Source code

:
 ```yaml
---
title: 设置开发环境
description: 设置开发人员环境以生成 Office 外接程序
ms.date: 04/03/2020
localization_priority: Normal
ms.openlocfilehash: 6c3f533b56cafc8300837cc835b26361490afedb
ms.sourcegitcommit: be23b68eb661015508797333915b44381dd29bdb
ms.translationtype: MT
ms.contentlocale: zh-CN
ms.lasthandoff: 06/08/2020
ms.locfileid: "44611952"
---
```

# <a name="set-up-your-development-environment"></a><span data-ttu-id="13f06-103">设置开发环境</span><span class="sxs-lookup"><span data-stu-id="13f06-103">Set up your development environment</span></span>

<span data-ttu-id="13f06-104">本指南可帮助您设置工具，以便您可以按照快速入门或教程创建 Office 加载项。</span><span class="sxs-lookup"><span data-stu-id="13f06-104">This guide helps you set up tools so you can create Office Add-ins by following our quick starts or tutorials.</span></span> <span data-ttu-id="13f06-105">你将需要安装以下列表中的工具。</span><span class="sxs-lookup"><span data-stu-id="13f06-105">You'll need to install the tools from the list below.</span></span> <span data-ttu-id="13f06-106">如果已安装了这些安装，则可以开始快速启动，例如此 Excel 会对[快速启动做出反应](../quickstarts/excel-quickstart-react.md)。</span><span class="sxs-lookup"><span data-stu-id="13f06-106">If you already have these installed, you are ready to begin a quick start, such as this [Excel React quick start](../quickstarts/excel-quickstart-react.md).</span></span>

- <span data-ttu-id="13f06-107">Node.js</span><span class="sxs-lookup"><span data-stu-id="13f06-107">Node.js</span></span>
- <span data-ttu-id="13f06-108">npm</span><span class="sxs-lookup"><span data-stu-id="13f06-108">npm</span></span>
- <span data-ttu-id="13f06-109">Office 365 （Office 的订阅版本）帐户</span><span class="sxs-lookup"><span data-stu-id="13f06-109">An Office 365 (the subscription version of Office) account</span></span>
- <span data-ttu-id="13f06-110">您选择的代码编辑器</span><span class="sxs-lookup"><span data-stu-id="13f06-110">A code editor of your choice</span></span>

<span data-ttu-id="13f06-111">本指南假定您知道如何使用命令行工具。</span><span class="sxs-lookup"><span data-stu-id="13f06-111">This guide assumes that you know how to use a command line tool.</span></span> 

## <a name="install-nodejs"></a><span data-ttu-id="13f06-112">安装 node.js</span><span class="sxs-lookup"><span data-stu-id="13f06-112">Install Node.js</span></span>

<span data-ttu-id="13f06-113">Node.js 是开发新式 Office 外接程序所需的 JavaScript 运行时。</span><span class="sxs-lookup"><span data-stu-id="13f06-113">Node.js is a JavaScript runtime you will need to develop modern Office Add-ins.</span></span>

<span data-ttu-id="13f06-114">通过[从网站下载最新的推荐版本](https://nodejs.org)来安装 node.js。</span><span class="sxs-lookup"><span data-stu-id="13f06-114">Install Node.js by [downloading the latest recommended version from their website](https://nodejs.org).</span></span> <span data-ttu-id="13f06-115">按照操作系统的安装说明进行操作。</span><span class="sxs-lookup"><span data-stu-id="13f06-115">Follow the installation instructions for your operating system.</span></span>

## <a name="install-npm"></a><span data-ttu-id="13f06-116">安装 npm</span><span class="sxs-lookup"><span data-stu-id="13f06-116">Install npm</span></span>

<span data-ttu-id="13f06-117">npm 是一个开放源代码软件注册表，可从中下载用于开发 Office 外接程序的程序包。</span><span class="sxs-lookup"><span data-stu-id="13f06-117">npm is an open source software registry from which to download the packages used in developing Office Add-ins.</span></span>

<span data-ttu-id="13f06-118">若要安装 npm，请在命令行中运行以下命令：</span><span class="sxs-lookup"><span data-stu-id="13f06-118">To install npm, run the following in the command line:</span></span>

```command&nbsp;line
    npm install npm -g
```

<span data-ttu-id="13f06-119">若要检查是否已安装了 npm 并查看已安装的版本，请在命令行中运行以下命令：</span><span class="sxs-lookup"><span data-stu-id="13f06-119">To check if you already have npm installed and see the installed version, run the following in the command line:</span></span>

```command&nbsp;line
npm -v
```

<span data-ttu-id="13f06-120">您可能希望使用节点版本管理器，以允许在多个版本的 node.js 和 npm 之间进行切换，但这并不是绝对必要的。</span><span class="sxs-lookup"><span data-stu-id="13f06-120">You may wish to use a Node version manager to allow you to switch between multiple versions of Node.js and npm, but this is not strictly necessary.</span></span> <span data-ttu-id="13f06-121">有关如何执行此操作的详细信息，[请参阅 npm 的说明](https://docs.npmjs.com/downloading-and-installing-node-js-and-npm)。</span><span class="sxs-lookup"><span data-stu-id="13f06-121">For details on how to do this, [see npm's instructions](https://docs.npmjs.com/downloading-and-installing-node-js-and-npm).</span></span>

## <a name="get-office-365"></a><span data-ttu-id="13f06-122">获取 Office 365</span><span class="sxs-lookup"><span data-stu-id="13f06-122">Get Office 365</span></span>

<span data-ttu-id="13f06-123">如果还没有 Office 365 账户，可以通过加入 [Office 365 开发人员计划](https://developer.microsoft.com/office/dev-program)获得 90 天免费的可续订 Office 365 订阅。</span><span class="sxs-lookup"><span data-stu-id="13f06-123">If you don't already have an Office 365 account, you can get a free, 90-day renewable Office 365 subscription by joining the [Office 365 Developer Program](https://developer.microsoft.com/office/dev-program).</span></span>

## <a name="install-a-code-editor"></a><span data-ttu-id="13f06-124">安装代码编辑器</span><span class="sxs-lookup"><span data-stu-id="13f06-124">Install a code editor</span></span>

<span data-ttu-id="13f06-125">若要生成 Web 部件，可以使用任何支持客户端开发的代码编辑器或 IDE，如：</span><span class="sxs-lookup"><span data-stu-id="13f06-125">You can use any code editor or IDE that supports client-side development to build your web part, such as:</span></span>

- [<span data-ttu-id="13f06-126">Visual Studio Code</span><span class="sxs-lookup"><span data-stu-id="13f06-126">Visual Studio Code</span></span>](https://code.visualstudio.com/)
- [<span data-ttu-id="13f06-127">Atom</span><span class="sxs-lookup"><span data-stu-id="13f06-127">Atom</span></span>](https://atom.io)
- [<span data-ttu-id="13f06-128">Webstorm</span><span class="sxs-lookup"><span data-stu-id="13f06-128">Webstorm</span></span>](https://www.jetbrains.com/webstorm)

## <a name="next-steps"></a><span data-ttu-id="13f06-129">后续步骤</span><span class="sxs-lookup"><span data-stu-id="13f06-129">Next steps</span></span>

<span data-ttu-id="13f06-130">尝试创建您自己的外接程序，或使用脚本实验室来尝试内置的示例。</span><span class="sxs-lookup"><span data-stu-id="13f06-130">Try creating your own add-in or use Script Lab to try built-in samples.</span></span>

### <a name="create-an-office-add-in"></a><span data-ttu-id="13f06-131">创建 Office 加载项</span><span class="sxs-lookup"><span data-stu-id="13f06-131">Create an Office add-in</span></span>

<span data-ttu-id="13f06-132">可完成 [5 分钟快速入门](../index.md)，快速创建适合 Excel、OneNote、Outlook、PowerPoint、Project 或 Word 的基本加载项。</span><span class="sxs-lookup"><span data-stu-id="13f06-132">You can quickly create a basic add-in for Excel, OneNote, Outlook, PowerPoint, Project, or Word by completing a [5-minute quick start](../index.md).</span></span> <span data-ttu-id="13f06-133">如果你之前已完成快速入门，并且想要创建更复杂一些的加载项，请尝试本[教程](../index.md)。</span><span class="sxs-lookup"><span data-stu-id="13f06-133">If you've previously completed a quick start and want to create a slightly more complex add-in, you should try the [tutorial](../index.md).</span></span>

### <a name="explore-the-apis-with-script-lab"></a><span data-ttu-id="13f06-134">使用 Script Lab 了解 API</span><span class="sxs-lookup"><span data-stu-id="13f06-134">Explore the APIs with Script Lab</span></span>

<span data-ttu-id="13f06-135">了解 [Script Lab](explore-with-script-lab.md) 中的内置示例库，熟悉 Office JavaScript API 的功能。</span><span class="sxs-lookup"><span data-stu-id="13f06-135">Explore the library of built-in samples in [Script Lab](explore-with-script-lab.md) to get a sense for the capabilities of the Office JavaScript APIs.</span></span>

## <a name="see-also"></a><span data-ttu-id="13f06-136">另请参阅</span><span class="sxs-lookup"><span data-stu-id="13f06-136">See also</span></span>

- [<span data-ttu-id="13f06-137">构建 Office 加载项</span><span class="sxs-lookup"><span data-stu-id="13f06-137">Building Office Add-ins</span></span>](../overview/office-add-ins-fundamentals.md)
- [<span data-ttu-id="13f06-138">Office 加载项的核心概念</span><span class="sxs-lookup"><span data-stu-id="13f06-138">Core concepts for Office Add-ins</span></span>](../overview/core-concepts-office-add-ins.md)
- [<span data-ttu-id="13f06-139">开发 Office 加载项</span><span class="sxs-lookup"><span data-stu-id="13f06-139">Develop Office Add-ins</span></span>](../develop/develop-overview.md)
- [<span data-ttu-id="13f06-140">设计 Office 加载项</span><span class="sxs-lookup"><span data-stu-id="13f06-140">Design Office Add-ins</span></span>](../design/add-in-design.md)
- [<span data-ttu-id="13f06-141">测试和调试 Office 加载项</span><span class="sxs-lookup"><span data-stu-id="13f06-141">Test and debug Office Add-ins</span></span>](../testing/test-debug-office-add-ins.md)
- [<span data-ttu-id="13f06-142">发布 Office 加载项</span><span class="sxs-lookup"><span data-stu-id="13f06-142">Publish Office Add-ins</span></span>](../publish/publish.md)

» **Task requirements**
In the answer, return exactly the lines from the line containing "and debug Office" to the end of the records above, and no others.

» **Output of the task**
- [<span data-ttu-id="13f06-141">测试和调试 Office 加载项</span><span class="sxs-lookup"><span data-stu-id="13f06-141">Test and debug Office Add-ins</span></span>](../testing/test-debug-office-add-ins.md)
- [<span data-ttu-id="13f06-142">发布 Office 加载项</span><span class="sxs-lookup"><span data-stu-id="13f06-142">Publish Office Add-ins</span></span>](../publish/publish.md)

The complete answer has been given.